Last month the chancellor of Florida’s university system, Raymond Rodrigues, issued a “deactivation order” targeted at UF SJP. The order, which Rodrigues said had been framed “in consultation with DeSantis”, instructed all University of Florida personnel to strip the student group of official recognition.
Rodrigues based his decision on the actions of the national entity of SJP, which he accused of engaging in “support of terrorism”. The Florida chapter insists that it has had nothing to do with the national body and its controversial statements.
In the lawsuit, UF SJP argues that it is fully autonomous and has no financial or other ties with the national body. The Florida chapter was founded in 2009 as a “human rights advocacy organization” with the mission of finding “a just and reasonable solution to the Palestine-Israel conflict”.
A spokesperson for UF SJP said that the aim of the lawsuit was to counter any official attempt to silence them or “others like us. As students on a public college campus we have every right to engage in human rights advocacy and promote public awareness and activism for a just and reasonable solution to the Palestine-Israel conflict.”
Since the Hamas attack on Israel on 7 October in which more than 1,200 people were killed, and the ensuing Israeli military operation inside Gaza that has so far killed more than 11,200 Palestinians, the US has seen countless rallies and demonstrations on both sides of the febrile debate. University campuses have often been a focal point.
Earlier this month Columbia University in New York suspended until the end of term its branch of SJP as well as Jewish Voice for Peace. Columbia authorities said the groups had staged unauthorised events that included “threatening rhetoric and intimidation”.
George Washington University in Washington DC has also suspended a campus chapter of SJP after it projected slogans on the wall of a library. One said: “Glory to our martyrs.”
The furor over free speech on campuses has even been injected into the 2024 presidential race.
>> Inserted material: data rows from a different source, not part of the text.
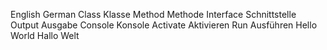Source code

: English	German
Class	Klasse
Method	Methode
Interface	Schnittstelle
Output	Ausgabe
Console	Konsole
Activate	Aktivieren
Run	Ausführen
Hello World	Hallo Welt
DeSantis bragged about the UF SJP clampdown at last week’s Republican presidential debate in Miami, saying: “We deactivated them. We’re not gonna use tax dollars to fund jihad.”
The dispute in Florida began on 24 October when Rodrigues sent his “deactivation order” to the leaders of all public colleges in Florida. He accused the national entity of SJP of supporting terrorism because of its response to the 7 October Hamas attack.
He pointed to a “Day of Resistance toolkit” that the national SJP group had released and comments made by the group that praised the attack as “a historic win for the Palestinian resistance”. The toolkit included a separate statement that “Palestinian students in exile are PART of this movement, not in solidarity with this movement”.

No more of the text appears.